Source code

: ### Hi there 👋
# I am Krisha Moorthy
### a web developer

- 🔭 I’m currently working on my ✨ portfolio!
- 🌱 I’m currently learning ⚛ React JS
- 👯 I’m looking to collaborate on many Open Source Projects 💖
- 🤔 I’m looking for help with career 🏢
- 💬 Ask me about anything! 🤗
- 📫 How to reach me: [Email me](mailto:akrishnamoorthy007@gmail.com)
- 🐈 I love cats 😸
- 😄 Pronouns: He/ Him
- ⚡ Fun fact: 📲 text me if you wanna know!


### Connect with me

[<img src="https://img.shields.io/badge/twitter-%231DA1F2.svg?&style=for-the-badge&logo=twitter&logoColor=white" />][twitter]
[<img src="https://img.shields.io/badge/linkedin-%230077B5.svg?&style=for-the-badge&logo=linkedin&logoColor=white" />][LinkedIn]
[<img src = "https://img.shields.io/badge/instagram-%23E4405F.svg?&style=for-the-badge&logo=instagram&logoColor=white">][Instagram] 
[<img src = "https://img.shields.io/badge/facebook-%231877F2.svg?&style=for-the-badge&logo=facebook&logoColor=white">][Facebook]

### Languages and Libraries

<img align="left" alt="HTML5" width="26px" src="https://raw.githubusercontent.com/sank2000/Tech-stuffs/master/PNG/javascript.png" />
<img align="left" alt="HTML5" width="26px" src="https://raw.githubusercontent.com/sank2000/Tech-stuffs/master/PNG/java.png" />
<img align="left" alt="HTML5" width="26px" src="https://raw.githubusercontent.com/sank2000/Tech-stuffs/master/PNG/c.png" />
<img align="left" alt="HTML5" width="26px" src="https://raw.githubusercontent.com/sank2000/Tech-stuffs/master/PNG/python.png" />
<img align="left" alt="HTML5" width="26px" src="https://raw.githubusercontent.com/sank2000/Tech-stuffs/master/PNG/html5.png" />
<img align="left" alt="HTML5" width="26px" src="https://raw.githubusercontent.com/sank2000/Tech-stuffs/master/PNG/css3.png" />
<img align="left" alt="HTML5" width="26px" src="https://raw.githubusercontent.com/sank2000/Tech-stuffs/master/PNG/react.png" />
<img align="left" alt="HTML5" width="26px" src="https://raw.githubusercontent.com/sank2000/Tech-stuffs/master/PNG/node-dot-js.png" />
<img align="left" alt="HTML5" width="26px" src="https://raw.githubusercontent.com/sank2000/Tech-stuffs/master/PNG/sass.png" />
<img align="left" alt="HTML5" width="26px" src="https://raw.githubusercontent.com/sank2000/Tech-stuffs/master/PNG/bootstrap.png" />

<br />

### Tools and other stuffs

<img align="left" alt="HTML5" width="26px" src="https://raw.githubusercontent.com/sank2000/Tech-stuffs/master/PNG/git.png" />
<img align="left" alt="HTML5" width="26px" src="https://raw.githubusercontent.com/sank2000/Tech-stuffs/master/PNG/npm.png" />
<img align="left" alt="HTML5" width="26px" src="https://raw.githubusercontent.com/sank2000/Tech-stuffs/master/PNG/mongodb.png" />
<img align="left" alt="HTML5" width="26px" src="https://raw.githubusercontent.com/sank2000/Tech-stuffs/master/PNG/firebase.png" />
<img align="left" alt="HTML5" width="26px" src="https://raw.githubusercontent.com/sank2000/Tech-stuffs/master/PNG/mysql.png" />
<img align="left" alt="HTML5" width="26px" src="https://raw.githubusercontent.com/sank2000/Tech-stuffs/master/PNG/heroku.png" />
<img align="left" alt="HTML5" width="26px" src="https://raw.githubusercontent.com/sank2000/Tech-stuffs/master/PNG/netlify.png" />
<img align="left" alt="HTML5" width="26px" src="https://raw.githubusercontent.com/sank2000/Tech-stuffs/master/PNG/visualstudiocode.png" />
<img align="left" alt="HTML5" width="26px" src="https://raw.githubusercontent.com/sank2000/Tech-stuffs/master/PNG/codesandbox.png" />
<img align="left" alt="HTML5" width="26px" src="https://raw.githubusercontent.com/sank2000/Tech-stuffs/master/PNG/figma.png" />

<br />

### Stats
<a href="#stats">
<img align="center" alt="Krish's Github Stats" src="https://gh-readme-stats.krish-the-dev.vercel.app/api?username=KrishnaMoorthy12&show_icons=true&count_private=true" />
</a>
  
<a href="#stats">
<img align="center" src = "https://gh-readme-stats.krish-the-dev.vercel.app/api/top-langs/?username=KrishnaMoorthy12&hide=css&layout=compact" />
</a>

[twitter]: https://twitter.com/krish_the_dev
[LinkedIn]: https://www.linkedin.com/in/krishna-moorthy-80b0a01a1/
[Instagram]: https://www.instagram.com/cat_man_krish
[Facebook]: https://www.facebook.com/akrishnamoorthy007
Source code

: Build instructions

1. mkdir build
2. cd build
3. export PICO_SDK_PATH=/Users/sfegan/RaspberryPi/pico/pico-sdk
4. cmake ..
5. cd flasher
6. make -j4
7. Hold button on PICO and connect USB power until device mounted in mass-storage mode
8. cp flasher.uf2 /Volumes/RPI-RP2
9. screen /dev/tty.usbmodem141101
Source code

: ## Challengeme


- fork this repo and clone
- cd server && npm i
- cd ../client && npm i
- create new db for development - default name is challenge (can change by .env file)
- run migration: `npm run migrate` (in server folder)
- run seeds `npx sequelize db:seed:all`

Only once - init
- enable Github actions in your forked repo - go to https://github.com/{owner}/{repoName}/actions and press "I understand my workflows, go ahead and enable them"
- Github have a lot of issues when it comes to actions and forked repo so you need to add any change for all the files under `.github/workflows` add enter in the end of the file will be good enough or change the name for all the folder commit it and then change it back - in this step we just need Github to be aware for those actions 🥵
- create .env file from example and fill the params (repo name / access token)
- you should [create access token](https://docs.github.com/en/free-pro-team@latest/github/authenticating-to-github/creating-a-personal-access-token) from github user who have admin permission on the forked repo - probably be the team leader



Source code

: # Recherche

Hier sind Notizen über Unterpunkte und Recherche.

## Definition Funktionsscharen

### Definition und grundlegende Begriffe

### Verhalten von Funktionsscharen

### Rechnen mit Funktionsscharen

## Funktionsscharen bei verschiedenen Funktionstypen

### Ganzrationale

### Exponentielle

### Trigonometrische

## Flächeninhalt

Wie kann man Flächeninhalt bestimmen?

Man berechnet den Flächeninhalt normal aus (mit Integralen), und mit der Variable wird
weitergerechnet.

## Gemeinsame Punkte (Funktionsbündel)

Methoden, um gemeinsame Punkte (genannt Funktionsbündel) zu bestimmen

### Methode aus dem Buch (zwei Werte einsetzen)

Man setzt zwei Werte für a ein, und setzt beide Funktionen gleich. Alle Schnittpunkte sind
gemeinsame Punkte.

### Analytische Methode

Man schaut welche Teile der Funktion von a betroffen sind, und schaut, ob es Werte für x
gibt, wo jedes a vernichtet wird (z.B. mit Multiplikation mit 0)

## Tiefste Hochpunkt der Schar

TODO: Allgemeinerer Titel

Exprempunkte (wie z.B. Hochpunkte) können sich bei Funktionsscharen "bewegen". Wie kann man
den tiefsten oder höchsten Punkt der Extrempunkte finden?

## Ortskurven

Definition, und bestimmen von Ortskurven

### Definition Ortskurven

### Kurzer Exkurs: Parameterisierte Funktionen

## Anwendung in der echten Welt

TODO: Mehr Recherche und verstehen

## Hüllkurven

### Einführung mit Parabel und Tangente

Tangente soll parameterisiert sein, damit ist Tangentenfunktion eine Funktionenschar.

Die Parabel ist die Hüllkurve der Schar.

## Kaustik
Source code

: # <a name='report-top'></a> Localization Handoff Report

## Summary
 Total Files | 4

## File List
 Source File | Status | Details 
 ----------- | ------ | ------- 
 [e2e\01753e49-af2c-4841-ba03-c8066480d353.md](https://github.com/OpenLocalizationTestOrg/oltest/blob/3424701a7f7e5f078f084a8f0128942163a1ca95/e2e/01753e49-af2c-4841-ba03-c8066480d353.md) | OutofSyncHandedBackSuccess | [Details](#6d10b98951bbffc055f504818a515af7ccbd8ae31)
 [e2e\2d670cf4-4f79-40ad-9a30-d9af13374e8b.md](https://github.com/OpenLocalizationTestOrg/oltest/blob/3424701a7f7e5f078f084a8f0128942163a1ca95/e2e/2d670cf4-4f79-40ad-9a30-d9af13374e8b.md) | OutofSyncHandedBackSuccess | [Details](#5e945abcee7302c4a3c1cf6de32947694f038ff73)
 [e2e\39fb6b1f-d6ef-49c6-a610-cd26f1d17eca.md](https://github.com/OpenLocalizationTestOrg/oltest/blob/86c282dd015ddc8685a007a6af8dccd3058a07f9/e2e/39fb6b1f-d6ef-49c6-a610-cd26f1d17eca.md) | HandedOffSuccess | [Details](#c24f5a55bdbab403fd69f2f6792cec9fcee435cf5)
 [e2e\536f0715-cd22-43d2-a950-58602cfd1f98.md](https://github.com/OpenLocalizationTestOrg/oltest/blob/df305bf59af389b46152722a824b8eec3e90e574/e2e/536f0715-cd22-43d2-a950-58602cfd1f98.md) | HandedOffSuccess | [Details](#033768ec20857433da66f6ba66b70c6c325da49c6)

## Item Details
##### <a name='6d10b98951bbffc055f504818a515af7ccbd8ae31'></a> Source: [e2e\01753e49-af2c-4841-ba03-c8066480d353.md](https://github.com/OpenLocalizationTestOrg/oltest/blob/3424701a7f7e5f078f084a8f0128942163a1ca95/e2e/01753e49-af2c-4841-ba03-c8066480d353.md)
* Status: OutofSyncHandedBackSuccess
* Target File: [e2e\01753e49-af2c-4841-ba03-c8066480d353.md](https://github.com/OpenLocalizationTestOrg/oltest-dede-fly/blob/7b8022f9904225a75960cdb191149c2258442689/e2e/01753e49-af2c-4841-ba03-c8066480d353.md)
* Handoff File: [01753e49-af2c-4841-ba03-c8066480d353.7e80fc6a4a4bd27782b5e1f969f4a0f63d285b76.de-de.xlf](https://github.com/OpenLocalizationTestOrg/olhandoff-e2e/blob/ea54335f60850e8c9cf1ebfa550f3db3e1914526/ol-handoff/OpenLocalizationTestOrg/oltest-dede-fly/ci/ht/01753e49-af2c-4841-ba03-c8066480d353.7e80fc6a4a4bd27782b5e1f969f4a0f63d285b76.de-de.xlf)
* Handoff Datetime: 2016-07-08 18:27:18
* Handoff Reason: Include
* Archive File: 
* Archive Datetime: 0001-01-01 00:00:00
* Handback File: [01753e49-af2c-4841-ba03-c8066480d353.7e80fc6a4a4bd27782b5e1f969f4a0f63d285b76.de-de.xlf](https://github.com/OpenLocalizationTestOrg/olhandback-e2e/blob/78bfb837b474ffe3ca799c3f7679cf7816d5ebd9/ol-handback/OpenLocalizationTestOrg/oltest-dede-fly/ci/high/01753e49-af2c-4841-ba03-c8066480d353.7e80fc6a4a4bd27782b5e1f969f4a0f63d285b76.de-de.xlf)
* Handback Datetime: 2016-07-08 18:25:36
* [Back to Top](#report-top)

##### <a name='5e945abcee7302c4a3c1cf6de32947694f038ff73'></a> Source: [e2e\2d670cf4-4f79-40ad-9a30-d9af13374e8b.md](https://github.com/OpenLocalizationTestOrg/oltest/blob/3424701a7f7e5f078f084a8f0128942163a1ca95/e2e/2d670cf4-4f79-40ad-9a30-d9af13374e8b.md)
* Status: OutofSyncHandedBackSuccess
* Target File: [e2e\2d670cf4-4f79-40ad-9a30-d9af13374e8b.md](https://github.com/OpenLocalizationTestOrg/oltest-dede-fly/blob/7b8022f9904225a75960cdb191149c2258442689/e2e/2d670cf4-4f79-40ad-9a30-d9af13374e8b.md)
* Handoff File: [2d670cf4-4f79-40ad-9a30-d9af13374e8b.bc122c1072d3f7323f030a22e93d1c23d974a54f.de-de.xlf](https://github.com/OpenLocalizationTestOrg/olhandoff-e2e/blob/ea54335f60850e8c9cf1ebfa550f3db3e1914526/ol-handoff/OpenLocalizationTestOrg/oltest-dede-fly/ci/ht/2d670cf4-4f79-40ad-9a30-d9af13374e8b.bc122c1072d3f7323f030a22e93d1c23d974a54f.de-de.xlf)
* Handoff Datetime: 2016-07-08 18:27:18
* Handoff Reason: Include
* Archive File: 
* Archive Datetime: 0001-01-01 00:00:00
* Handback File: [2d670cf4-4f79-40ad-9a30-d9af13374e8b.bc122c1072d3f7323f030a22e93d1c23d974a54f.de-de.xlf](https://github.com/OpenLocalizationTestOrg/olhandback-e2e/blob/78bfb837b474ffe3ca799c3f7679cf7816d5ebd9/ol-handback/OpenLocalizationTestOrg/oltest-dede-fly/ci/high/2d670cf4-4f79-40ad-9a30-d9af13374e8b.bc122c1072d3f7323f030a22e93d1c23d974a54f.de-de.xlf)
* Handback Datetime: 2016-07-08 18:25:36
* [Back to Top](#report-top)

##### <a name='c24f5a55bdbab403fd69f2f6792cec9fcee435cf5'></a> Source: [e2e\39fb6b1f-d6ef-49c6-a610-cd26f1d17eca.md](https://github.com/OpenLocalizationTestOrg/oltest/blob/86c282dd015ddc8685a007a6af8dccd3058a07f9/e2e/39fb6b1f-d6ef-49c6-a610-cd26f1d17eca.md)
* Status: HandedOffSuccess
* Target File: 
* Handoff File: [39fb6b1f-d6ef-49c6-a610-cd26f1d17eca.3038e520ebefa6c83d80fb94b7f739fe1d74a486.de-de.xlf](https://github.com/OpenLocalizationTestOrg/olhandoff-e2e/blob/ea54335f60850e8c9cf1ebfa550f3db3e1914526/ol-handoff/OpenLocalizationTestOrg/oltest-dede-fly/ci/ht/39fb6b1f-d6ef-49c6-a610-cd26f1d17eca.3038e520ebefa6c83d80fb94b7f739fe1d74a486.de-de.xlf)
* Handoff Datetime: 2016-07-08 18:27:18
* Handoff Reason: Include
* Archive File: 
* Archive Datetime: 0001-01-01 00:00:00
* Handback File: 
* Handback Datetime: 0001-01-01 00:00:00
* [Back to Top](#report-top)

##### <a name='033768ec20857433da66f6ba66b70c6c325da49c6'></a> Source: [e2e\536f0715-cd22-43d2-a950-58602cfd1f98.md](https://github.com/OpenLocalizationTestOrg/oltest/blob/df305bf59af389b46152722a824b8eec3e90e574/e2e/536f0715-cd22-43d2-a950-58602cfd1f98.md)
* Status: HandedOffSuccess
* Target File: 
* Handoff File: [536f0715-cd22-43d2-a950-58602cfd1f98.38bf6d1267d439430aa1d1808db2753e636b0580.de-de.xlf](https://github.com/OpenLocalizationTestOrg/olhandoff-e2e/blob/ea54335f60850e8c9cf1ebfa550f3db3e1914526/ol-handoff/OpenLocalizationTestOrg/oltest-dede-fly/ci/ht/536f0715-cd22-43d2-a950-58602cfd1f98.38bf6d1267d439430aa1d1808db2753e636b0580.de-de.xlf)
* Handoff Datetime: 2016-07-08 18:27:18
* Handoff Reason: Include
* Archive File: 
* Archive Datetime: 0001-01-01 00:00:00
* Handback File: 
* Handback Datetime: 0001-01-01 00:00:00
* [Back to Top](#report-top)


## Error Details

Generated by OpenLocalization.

**Exercise aim**:
Display each line of the data where "LinkedIn" occurs.

**The answer**:
[<img src="https://img.shields.io/badge/linkedin-%230077B5.svg?&style=for-the-badge&logo=linkedin&logoColor=white" />][LinkedIn]
[LinkedIn]: https://www.linkedin.com/in/krishna-moorthy-80b0a01a1/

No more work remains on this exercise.